Practicing Parents

The SUV of Ingratitude

julia roller suv of ingratitude

Last week we planned the Most Fun Day Ever. After packing a picnic lunch and finally finding a parking place amid the crazy summer crowds at BalboaPark, we found a great spot on the lawn in front of the Natural History Museum, ate our picnic lunch and then headed into the museum for the afternoon. The Natural History Museum is to my boys what Disney World probably was to my childhood self. They LOVE it. They would like to visit it every afternoon of their lives. And I like it too. We all had a great time watching a movie about mammoths and mastodons, looking at the new exhibit about them, checking out an old favorite exhibit about skulls, playing in the “dinosaur camp” and poking around the gift shop.

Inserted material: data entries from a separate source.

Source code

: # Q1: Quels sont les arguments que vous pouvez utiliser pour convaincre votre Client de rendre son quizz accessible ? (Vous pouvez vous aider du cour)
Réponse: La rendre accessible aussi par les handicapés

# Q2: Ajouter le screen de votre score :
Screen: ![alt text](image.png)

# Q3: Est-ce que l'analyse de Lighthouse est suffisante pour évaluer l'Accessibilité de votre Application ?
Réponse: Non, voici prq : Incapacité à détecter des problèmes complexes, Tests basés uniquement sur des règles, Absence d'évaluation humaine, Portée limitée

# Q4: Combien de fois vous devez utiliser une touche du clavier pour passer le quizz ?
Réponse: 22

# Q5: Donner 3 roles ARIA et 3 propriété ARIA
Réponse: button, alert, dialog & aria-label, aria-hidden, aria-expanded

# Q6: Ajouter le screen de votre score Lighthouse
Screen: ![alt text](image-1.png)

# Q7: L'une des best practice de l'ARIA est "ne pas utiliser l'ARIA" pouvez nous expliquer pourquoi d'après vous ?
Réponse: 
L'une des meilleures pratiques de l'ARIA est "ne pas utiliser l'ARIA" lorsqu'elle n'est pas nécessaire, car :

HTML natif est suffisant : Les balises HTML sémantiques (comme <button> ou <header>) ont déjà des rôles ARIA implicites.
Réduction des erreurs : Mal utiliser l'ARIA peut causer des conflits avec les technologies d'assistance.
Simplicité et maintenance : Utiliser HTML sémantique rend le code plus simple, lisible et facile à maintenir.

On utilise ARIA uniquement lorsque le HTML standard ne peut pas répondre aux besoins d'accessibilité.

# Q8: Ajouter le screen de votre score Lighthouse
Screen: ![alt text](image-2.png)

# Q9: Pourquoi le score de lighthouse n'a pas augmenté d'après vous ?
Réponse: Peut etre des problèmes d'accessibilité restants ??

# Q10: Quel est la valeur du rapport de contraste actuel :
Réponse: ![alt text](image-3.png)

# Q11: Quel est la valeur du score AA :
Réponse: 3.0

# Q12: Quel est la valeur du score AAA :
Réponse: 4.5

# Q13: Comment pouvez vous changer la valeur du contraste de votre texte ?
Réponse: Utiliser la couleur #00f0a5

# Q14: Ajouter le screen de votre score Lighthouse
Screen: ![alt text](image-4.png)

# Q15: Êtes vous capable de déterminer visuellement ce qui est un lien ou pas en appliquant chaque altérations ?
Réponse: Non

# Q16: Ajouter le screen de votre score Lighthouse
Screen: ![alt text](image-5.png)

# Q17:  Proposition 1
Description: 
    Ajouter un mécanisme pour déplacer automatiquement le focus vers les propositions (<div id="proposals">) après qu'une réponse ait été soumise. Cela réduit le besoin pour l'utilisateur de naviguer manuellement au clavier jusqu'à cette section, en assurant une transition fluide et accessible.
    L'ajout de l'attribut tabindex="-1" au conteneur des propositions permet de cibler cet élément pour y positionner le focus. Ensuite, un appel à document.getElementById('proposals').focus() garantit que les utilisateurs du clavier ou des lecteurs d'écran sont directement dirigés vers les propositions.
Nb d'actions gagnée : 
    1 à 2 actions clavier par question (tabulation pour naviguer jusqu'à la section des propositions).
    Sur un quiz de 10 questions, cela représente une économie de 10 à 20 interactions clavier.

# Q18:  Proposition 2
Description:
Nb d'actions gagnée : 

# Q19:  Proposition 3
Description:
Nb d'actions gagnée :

I even bought them a Reese’s peanut butter cup cookie. Mom of the Year, right?

Yet after all this fun, as we trudged the long, long way to our parking space, my older son lapsed into what could only be described as a sulk. He didn’t want to keep up with his brother and me, he crossed his arms, furrowed his forehead, and refused to answer when I asked him what was wrong. With his entire body, he was making it clear that he was Annoyed with Me.

And frankly, his attitude was making me feel pretty Annoyed with Him too.

Nothing feels more frustrating than when I spend all day taking the boys on what I consider, anyway, Amazing & Enriching & Fun Mom/Child Experiences, and they respond not with the  thanks and gratitude and hugs that I feel I so richly deserve, but with complaints. About the dinosaur toy I didn’t buy for them at the museum store. Or the fact that their brother is sharing their water bottle. Or over the complete inadequacy of our snack provisions.

I know exactly why they do this. They’re exhausted or hungry or thirsty or all three. They’re like that Snickers commercial that uses character actors to declare, “You’re not yourself when you’re hungry!” Yet knowing why they act this way does not seem to help the way I feel about it.

I feel like, I spent all day doing what you wanted to do, and you don’t appreciate it at all! OK, fine, next time, we won’t go to the Natural History Museum. We’ll do what I want to do. See how you like that, buster!

And just like that, there we are–a whole SUV full of ingratitude.

My reaction is completely unfair. Just because at the end of the trip, they’re tired doesn’t mean they didn’t enjoy it. But there’s something about feeling unappreciated, about feeling faced with a lack of gratitude, that knocks all the sense out of my head. I love doing stuff for them, but I want them to acknowledge it. And when they don’t, it hurts.

Every parent in the world has felt this way, I’m sure of it. Wondering when their kids will appreciate a tiny bit of all the things they do for them. I’m sure I made both my parents feel this way. A lot. (Sorry, Mom and Dad. I get it a little bit more now!)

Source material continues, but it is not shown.